Effects of individual heterogeneity on social contagions

Abstract

Despite having significant effects on social contagions, individual heterogeneity has frequently been overlooked in earlier studies. To better understand the complexity of social contagions, a non-Markovian model incorporating heterogeneous social influence and adoption thresholds is introduced. For theoretical analysis, a generalized edge-based compartmental theory which considers the heterogeneities of social influence and adoption thresholds is developed. Focusing on the final adoption size, the critical propagation probability, and the phase transition type, social contagions for adoption thresholds that follow normal distributions with various standard deviations, follow various distributions, and correlate with degrees are investigated.

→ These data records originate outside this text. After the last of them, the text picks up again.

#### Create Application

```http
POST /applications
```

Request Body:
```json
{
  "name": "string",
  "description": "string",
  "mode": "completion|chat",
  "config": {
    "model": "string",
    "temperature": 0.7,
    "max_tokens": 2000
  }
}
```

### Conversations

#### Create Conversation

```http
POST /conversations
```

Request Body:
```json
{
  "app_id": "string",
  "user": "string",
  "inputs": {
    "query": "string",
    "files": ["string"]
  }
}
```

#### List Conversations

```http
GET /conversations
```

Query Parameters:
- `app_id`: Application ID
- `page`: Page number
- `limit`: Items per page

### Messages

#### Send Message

When thresholds follow normal distributions, a larger standard deviation results in a larger final adoption size when the information propagation probability is relatively low. However, when the information propagation probability is relatively high, a larger standard deviation results in a smaller final adoption size. When thresholds follow various distributions, crossover phenomena in phase transition are observed when investigating the relationship of the final adoption size versus the average adoption threshold for some threshold distributions. When thresholds are correlated with degrees, similar crossover phenomena occur when investigating the relationship of the final adoption size versus the degree correlation index. Additionally, we find that increasing the heterogeneity of social influence suppresses the effects of adoption threshold heterogeneity on social contagions in three cases. Our theory predictions agree well with the simulation results.